I’ll check it out. I’m needing to move on from my current cloud provider anyway as I’m looking for something cheaper. The other one I was considering was Backblaze B2 which seems quite well regarded. 3x stored capacity with of free egress is tempting too if I end up using it to middleman NAS A and B.

Thanks again! You’ve been super quick with your responses and very helpful :slight_smile: appreciate it!

1 Like

Okay, spent the morning testing and reporting back. I was successful, with very minimal work-arounds. I’m not entirely sure if I would advise this, as it did require going slightly off the beaten path and when it comes to back-ups… well, I don’t want to take the risk that my work-around wasn’t ENTIRELY successful and only find out when it’s too late. If you’re interested in hearing how I did it (long process of trial and error, all of it documented) read below. Otherwise, feel free to ignore.

Having spun up a pair of TrueNAS VMs in Proxmox and spent the morning testing out, it doesn’t seem like this is easily possible, and while I did eventually get it working, I’m not sure I’ve gained much in terms of security. I’ll document what I tried, as maybe it will help others.

Context

The two NAS VMs are TestA and TestB. Each has a 32GB virtual OS drive and a 100GB virtual drive for “Storage”.

TestA has PoolA. Which in turn contains two datasets: ToReplicate and ToNotReplicate.

TestA is given a user named repusr. This user is provided read permissions on ToReplicate. This user is otherwise fairly locked down. Under Accounts > Users they are not a member of any group other than their own. They have Disable Password turned on. They have no Samba Authentication etc etc.

TestA has PoolB. This pool has a single dataset called RepDest.

TestB is given no additional users.

Snapshotting

Back on TestA, I created a snapshot task under Tasks > ** Periodic Snapshots**. I set it to:

  • Operate on PoolA/ToReplicate.

  • Run every minute (so I have lots to test with) and retain for a week.

  • I added a -2w suffix to it, as is my policy. Thus its naming convention is: auto-%Y-%m-%d_%H-%M-2w.

The first snapshot was created successfully, a minute later.

Turns out SSH really is non-negotiable

Initially I started with the SSH service disabled on TestA (just to give it a shot). It quickly became clear that there was no way to get any of this working without it. So I enabled it, and within its configuration, also checked the box for Allow Password Authentication (starting easy on myself here).

Testing semi-automatic replication SSH set up with dedicated user (failure)

With SSH now enabled on TestA I went to TestB and created a replication task. The first attempt involved Semi-automatic setup, and was unsuccessful, settings listed here for completeness though:

  • Source: On a Different System

  • SSH Connections: Create New

In dialog that appears:

  • Name: TestA-TestB.

  • Setup-Method: Semi-automatic

  • TrueNAS URL: http://[IP-of-TestA]

  • Username: testrep (My user I made earlier)

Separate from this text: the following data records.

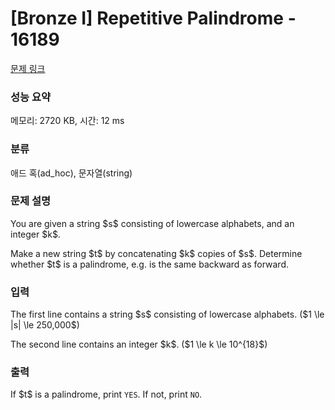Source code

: # [Bronze I] Repetitive Palindrome - 16189 

[문제 링크](https://www.acmicpc.net/problem/16189) 

### 성능 요약

메모리: 2720 KB, 시간: 12 ms

### 분류

애드 혹(ad_hoc), 문자열(string)

### 문제 설명

<p>You are given a string $s$ consisting of lowercase alphabets, and an integer $k$.</p>

<p>Make a new string $t$ by concatenating $k$ copies of $s$. Determine whether $t$ is a palindrome, e.g. is the same backward as forward.</p>

### 입력 

 <p>The first line contains a string $s$ consisting of lowercase alphabets. ($1 \le |s| \le 250,000$)</p>

<p>The second line contains an integer $k$. ($1 \le k \le 10^{18}$)</p>

### 출력 

 <p>If $t$ is a palindrome, print <code>YES</code>. If not, print <code>NO</code>.</p>

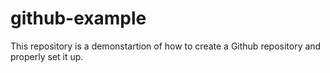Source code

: # github-example
This repository is a demonstartion of how to create a Github repository and properly set it up.
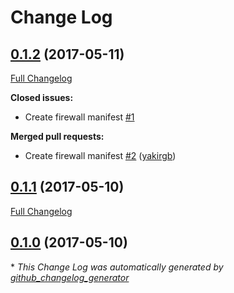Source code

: # Change Log

## [0.1.2](https://github.com/yakirgb/puppet-scylladb/tree/0.1.2) (2017-05-11)
[Full Changelog](https://github.com/yakirgb/puppet-scylladb/compare/0.1.1...0.1.2)

**Closed issues:**

- Create firewall manifest [\#1](https://github.com/yakirgb/puppet-scylladb/issues/1)

**Merged pull requests:**

- Create firewall manifest [\#2](https://github.com/yakirgb/puppet-scylladb/pull/2) ([yakirgb](https://github.com/yakirgb))

## [0.1.1](https://github.com/yakirgb/puppet-scylladb/tree/0.1.1) (2017-05-10)
[Full Changelog](https://github.com/yakirgb/puppet-scylladb/compare/0.1.0...0.1.1)

## [0.1.0](https://github.com/yakirgb/puppet-scylladb/tree/0.1.0) (2017-05-10)


\* *This Change Log was automatically generated by [github_changelog_generator](https://github.com/skywinder/Github-Changelog-Generator)*
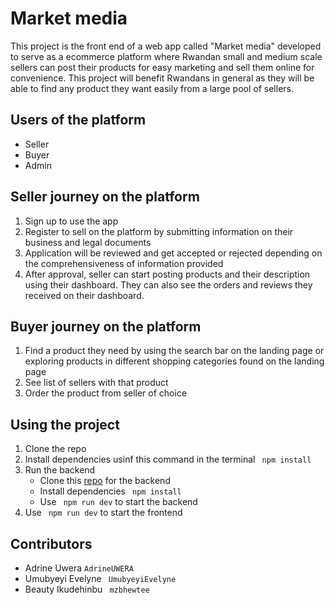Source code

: 
# Market media

This project is the front end of a web app called "Market media" developed to serve as a ecommerce platform where Rwandan small and medium scale sellers can post their products for easy marketing and sell them online for convenience. This project will benefit Rwandans in general as they will be able to find any product they want easily from a large pool of sellers.

## Users of the platform
* Seller
* Buyer
* Admin

## Seller journey on the platform
1. Sign up to use the app
2. Register to sell on the platform by submitting information on their business and legal documents
3. Application will be reviewed and get accepted or rejected depending on the comprehensiveness of information provided
4. After approval, seller can start posting products and their description using their dashboard. They can also see the orders and reviews they received on their dashboard. 

## Buyer journey on the platform
1. Find a product they need by using the search bar on the landing page or exploring products in different shopping categories found on the landing page
2. See list of sellers with that product
3. Order the product from seller of choice

## Using the project
1. Clone the repo 
2. Install dependencies usinf this command in the terminal ` npm install`
3. Run the backend
	 * Clone this [ repo](https://github.com/UmubyeyiEvelyne/Market-media-backend) for the backend
	 * Install dependencies ` npm install`
	 * Use ` npm run dev` to start the backend
4. Use ` npm run dev` to start the frontend

## Contributors
* Adrine Uwera `AdrineUWERA`
* Umubyeyi Evelyne ` UmubyeyiEvelyne`
* Beauty Ikudehinbu ` mzbhewtee`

  • Password: Replicate123 (Password for that user)

  • Private Key: Generate New

  • Cipher: Standard (Secure)

As mentioned. The connection failed, it gave me an error indicating incorrect password. I reset the repusr password to be sure and it still failed. I attempted adding the repusr to the builtin_administrators group but to no avail. I was able to SSH into TestA with PuTTY using the username/password, but TrueNAS refused to create the replication task SSH connection with it.

Testing manual replication SSH set up with dedicated user (partial success)

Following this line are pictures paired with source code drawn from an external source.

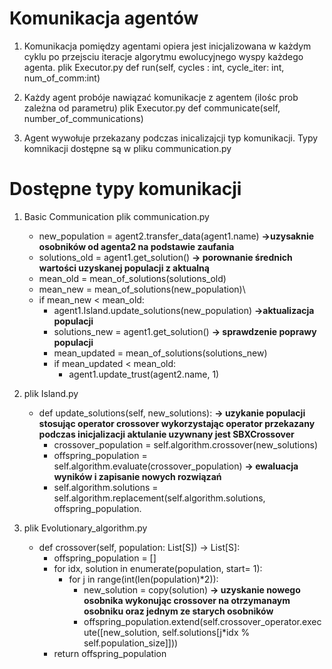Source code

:# Komunikacja agentów

1. Komunikacja pomiędzy agentami opiera jest inicjalizowana w każdym cyklu po przejsciu iteracje algorytmu ewolucyjnego wyspy każdego agenta.
plik Executor.py 
def run(self, cycles : int, cycle_iter: int, num_of_comm:int)

2. Każdy agent probóje nawiązać komunikacje z agentem (ilośc prob zależna od parametru)
plik Executor.py 
def communicate(self, number_of_communications)

3. Agent wywołuje przekazany podczas inicalizajcji typ komunikacji. Typy komnikacji dostępne są w pliku communication.py 

# Dostępne typy komunikacji 

1. Basic Communication plik communication.py 
   * new_population = agent2.transfer_data(agent1.name) **->uzysaknie osobników od agenta2 na podstawie zaufania**
   * solutions_old = agent1.get_solution()  **-> porownanie średnich wartości uzyskanej populacji z aktualną** 
   * mean_old = mean_of_solutions(solutions_old) 
   * mean_new = mean_of_solutions(new_population)\
   * if mean_new < mean_old:
        * agent1.Island.update_solutions(new_population)  **->aktualizacja populacji** 
        * solutions_new = agent1.get_solution() **-> sprawdzenie poprawy populacji**
        * mean_updated = mean_of_solutions(solutions_new)
        * if mean_updated < mean_old:
            * agent1.update_trust(agent2.name, 1)
2. plik Island.py
    * def update_solutions(self, new_solutions): **-> uzykanie populacji stosując operator crossover wykorzystając operator  przekazany podczas inicjalizacji aktulanie uzywnany jest SBXCrossover**
        * crossover_population = self.algorithm.crossover(new_solutions)
        * offspring_population = self.algorithm.evaluate(crossover_population) **-> ewaluacja wyników i zapisanie nowych rozwiązań**
        * self.algorithm.solutions = self.algorithm.replacement(self.algorithm.solutions, offspring_population.

3. plik Evolutionary_algorithm.py
   * def crossover(self, population: List[S]) -> List[S]:
        * offspring_population = []
        * for idx, solution in enumerate(population, start= 1):
            * for j in range(int(len(population)*2)):
                * new_solution = copy(solution) **-> uzyskanie nowego osobnika wykonując crossover na otrzymanaym osobniku oraz jednym ze starych osobników**
                * offspring_population.extend(self.crossover_operator.execute([new_solution, self.solutions[j*idx % self.population_size]]))
        * return offspring_population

As the issue appeared to be TestB was unable to perform the initial username/password auth with TestA with the repusr credentials. The next step was to form the SSH connection manually and then try perform a replication with that.

At this point I went back the the SSH service settings and disabled username/password auth (we don’t need it any more I suppose).

Manual SSH Key and Connection

My first step was in TestB where I visited System > SSH Connections and System > SSH Keypairs where I deleted anything that might have been auto-generated during my initial attempt. With the slate wiped clean and still on TestB inside the SSH Keypairs panel I clicked Add, gave it the name TestA-RepUsr, clicked Generate Keypair, copied the PUBLIC key, and clicked Submit.

Next, still on TestB was System > SSH Connections and clicked Add. Configuration as follows:

  • Name: TestA-RepUsr-Conn

  • Setup Method: Manual

  • Host: [IP-of-TestA] (this time without the http prefix)

  • Port: 22

  • Username: repusr

  • Password: Replicate123

  • Private Key: Selected the one made previously from the drop down

  • Cipher: Standard

  • Connect Timeout: 10

I then clicked the Discover Remote Host Key button to allow it to populate the remaining field and was successful.

At this point an SSH connection will still fail. To formalize this configuration, I return to TestA and under the user settings for repusr I paste the public key into the SSH Public Key field. I note that it has root@truenas.localhost at the end, but that doesn’t seem to actually infer it has root access, I theorize this is the result of it being generated on TestB while signed in to the GUI as the root user.

Replication with Manual Key/Connection

With that done, we can now see if our manual connection is sufficient for replication. Back on TestB we go again to the Replication screen and create a new one.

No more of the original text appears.